Atonement as the restoration of human nature in Athanasius (and Anselm)

Fr. Aidan Kimel (who theo-blog veterans may remember as Al Kimel, an Epsicopal priest who used to run the blog Pontifications before converting to Catholicism–and now apparently to Eastern Orthodoxy) has been doing a series on St. Athanasius’s “On the Incarnation.” The latest installment looks at Athanasius’s understanding of the Atonement as the healing of human nature and the defeat of death:

Athanasius’s soteriological reflections are not motivated by a concern for the satisfaction of justice. The penalty prescribed by God in the garden is not assigned for the purpose of retributive punishment. It symbolizes, rather, the natural consequence of human disobedience: to break fellowship with God, and to thus separate oneself from the only source of life, is to fall into natural mortality. Eternal life is not something that we possess naturally; it is something that we can only enjoy by grace in communion with our Creator.

[…]

The plight of man is ontological and thus only an ontological solution will suffice. Athanasius, following Scripture, employs commercial, juridical, and sacrificial language by which to speak of the saving work of Christ; but the significance of this language, I suggest, is determined by the ontology of death and resurrection. What is needed for salvation is not the legal rescindment of the law of death, much less the propitiation of divine wrath (as suggested in some Protestant versions of the atonement). What is needed is the re-creation of human nature, and this re-creation can only occur if the Word dies in the flesh.

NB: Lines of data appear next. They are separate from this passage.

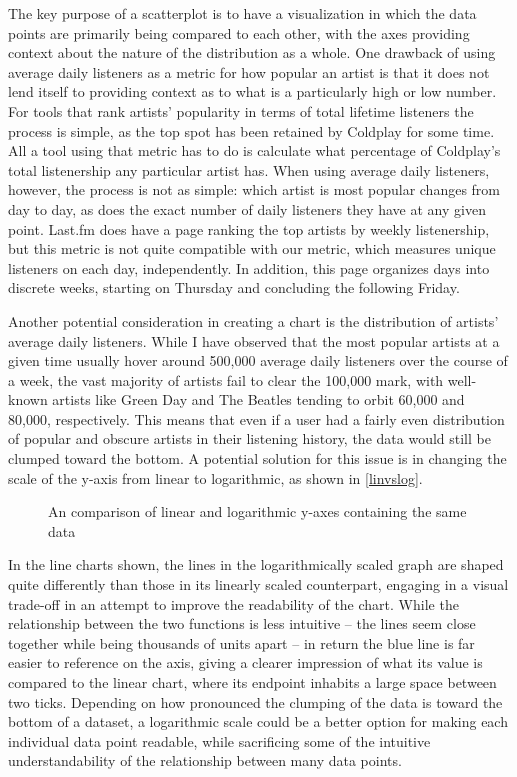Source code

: The key purpose of a scatterplot is to have a visualization in which the data points are primarily being compared to each other, with the axes providing context about the nature of the distribution as a whole. One drawback of using average daily listeners as a metric for how popular an artist is that it does not lend itself to providing context as to what is a particularly high or low number. For tools that rank artists' popularity in terms of total lifetime listeners the process is simple, as the top spot has been retained by Coldplay for some time. All a tool using that metric has to do is calculate what percentage of Coldplay's total listenership any particular artist has. When using average daily listeners, however, the process is not as simple: which artist is most popular changes from day to day, as does the exact number of daily listeners they have at any given point. Last.fm does have a page ranking the top artists by weekly listenership, but this metric is not quite compatible with our metric, which measures unique listeners on each day, independently. In addition, this page organizes days into discrete weeks, starting on Thursday and concluding the following Friday.

Another potential consideration in creating a chart is the distribution of artists' average daily listeners. While I have observed that the most popular artists at a given time usually hover around 500,000 average daily listeners over the course of a week, the vast majority of artists fail to clear the 100,000 mark, with well-known artists like Green Day and The Beatles tending to orbit 60,000 and 80,000, respectively. This means that even if a user had a fairly even distribution of popular and obscure artists in their listening history, the data would still be clumped toward the bottom. A potential solution for this issue is in changing the scale of the y-axis from linear to logarithmic, as shown in \autoref{linvslog}. 

\begin{figure}[!ht]
	\begin{center}
		\caption{An comparison of linear and logarithmic y-axes containing the same data}\label{linvslog}
	\end{center}
\end{figure}

In the line charts shown, the lines in the logarithmically scaled graph are shaped quite differently than those in its linearly scaled counterpart, engaging in a visual trade-off in an attempt to improve the readability of the chart. While the relationship between the two functions is less intuitive -- the lines seem close together while being thousands of units apart -- in return the blue line is far easier to reference on the axis, giving a clearer impression of what its value is compared to the linear chart, where its endpoint inhabits a large space between two ticks. Depending on how pronounced the clumping of the data is toward the bottom of a dataset, a logarithmic scale could be a better option for making each individual data point readable, while sacrificing some of the intuitive understandability of the relationship between many data points.

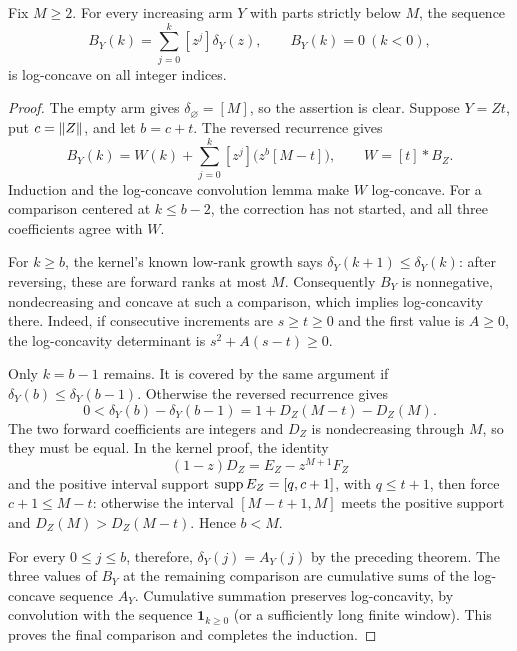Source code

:\begin{theorem}
Fix $M\ge2$. For every increasing arm $Y$ with parts strictly below $M$,
the sequence
\[
 B_Y(k)=\sum_{j=0}^k[z^j]\delta_Y(z),\qquad B_Y(k)=0\ (k<0),
\]
is log-concave on all integer indices.
\end{theorem}

\begin{proof}
The empty arm gives $\delta_\varnothing=[M]$, so the assertion is clear.
Suppose $Y=Zt$, put $c=\lVert Z\rVert$, and let $b=c+t$. The reversed recurrence
gives
\[
 B_Y(k)=W(k)+\sum_{j=0}^k[z^j]\bigl(z^b[M-t]\bigr),\qquad
 W=[t]*B_Z.
\]
Induction and the log-concave convolution lemma make $W$ log-concave.
For a comparison centered at $k\le b-2$, the correction has not started,
and all three coefficients agree with $W$.

For $k\ge b$, the kernel's known low-rank growth says
$\delta_Y(k+1)\le\delta_Y(k)$: after reversing, these are forward ranks
at most $M$. Consequently $B_Y$ is nonnegative, nondecreasing and
concave at such a comparison, which implies log-concavity there.
Indeed, if consecutive increments are $s\ge t\ge0$ and the first value
is $A\ge0$, the log-concavity determinant is $s^2+A(s-t)\ge0$.

Only $k=b-1$ remains. It is covered by the same argument if
$\delta_Y(b)\le\delta_Y(b-1)$. Otherwise the reversed recurrence gives
\[
 0<\delta_Y(b)-\delta_Y(b-1)
   =1+D_Z(M-t)-D_Z(M).
\]
The two forward coefficients are integers and $D_Z$ is nondecreasing
through $M$, so they must be equal. In the kernel proof, the identity
\[
 (1-z)D_Z=E_Z-z^{M+1}F_Z
\]
and the positive interval support $\operatorname{supp} E_Z=[q,c+1]$, with $q\le t+1$,
then force $c+1\le M-t$: otherwise the interval $[M-t+1,M]$ meets the
positive support and $D_Z(M)>D_Z(M-t)$. Hence $b<M$.

For every $0\le j\le b$, therefore, $\delta_Y(j)=A_Y(j)$ by the preceding
theorem. The three values of $B_Y$ at the remaining comparison are
cumulative sums of the log-concave sequence $A_Y$. Cumulative summation
preserves log-concavity, by convolution with the sequence
$\mathbf1_{k\ge0}$ (or a sufficiently long finite window). This proves
the final comparison and completes the induction.
\end{proof}

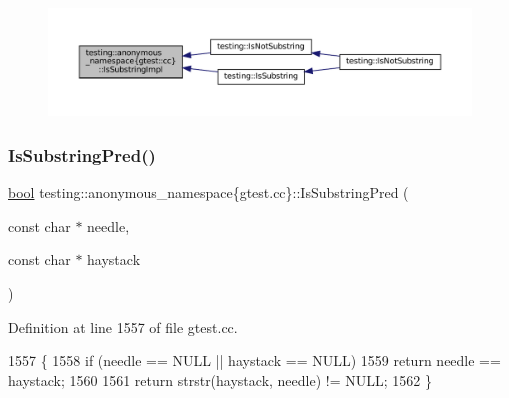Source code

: \nopagebreak
\begin{figure}[H]
\begin{center}
\leavevmode
\includegraphics[width=350pt]{namespacetesting_1_1anonymous__namespace_02gtest_8cc_03_a0e1cb1e2b03a87a9c893322e4caab670_icgraph}
\end{center}
\end{figure}
\mbox{\label{namespacetesting_1_1anonymous__namespace_02gtest_8cc_03_aa8f2626915e70ad4d628f8fb247e0b6b}} 
\subsubsection{\texorpdfstring{Is\+Substring\+Pred()}{IsSubstringPred()}\hspace{0.1cm}{\footnotesize\ttfamily [1/3]}}
{\footnotesize\ttfamily \hyperlink{classbool}{bool} testing\+::anonymous\+\_\+namespace\{gtest.\+cc\}\+::Is\+Substring\+Pred (\begin{DoxyParamCaption}\item[{const char $\ast$}]{needle,  }\item[{const char $\ast$}]{haystack }\end{DoxyParamCaption})}



Definition at line 1557 of file gtest.\+cc.


\begin{DoxyCode}
1557                                                                \{
1558   \textcolor{keywordflow}{if} (needle == NULL || haystack == NULL)
1559     \textcolor{keywordflow}{return} needle == haystack;
1560 
1561   \textcolor{keywordflow}{return} strstr(haystack, needle) != NULL;
1562 \}
\end{DoxyCode}
\mbox{\label{namespacetesting_1_1anonymous__namespace_02gtest_8cc_03_ab0b38787cae43f83ad170e8d3260f425}}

I came to a similar conclusion when I blogged some thoughts on Athanasius several years back: The Incarnation effects an “ontological change in human nature,” and by “becoming united to our human nature, the Word of God heals the corruption and proneness-to-death that followed as a result of sin.”

I’d also add that, despite his reputation as the progenitor of the Western, “juridical” theory of the Atonement, St. Anselm can be read in a very similar way. For Anselm, the damage that sin causes to God’s “honor” does not consist in any damage to God in Godself. This is because God is immutable and impassible, so nothing creatures can do can harm God (at least according to the Anselmian tradition). Rather, the “dishonor” consists in the damage it causes to God’s creatures and their ability to properly honor God–damage that threatens to frustrate God’s purposes for creation.

The role of the God-man, then, is to restore human nature, making it once again capable of honoring God properly. As has been pointed out a number of times, for Anselm, this restoration–and not some kind of vicarious punishment–is what constitutes “satisfaction.”

It’s true that for Anselm (and arguably for Athanasius too), the death of Christ still constitutes a kind of “payment,” but it’s one that is necessary for the restoration of human nature, not to assuage the divine anger.